→ **Assigned task**
If a line in the listing includes the word "description", copy it out.

→ **Extracted data**
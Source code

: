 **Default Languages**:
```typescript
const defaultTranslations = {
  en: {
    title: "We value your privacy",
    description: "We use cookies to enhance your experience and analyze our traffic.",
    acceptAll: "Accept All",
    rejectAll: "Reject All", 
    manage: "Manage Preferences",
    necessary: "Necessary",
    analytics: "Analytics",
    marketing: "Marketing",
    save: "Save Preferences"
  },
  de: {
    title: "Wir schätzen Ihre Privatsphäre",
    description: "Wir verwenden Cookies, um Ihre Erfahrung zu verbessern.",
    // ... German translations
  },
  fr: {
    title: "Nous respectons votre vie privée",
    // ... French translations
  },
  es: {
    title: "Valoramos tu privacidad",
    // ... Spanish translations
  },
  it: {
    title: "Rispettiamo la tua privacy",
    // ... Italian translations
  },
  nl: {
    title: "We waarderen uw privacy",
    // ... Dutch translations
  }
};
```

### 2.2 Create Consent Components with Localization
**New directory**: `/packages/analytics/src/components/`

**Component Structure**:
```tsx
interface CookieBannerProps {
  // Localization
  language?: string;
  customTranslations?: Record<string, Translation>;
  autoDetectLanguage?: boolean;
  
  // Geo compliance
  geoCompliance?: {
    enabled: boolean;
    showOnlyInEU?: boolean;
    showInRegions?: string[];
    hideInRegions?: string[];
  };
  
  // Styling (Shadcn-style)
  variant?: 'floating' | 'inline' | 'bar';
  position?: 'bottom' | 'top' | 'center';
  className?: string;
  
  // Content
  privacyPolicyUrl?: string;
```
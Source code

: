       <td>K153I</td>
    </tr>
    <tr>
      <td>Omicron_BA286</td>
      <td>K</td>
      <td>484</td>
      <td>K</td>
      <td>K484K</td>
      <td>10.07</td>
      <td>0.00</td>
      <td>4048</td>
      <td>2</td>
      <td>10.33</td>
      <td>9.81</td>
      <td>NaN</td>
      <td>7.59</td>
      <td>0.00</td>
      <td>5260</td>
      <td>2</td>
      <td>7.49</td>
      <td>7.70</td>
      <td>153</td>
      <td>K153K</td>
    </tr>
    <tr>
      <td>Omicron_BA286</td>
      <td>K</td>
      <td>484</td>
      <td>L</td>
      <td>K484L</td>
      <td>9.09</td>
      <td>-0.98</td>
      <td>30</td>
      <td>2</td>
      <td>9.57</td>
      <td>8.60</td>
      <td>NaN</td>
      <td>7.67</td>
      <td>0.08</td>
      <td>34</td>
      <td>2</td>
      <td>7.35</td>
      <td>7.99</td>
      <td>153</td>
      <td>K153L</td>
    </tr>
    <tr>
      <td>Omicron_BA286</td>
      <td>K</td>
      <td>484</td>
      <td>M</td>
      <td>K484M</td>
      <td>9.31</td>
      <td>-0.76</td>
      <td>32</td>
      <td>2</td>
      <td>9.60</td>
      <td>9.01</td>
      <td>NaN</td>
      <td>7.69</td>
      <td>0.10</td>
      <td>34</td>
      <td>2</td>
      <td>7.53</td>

→ **Answer space**
    description: "We use cookies to enhance your experience and analyze our traffic.",
    description: "Wir verwenden Cookies, um Ihre Erfahrung zu verbessern.",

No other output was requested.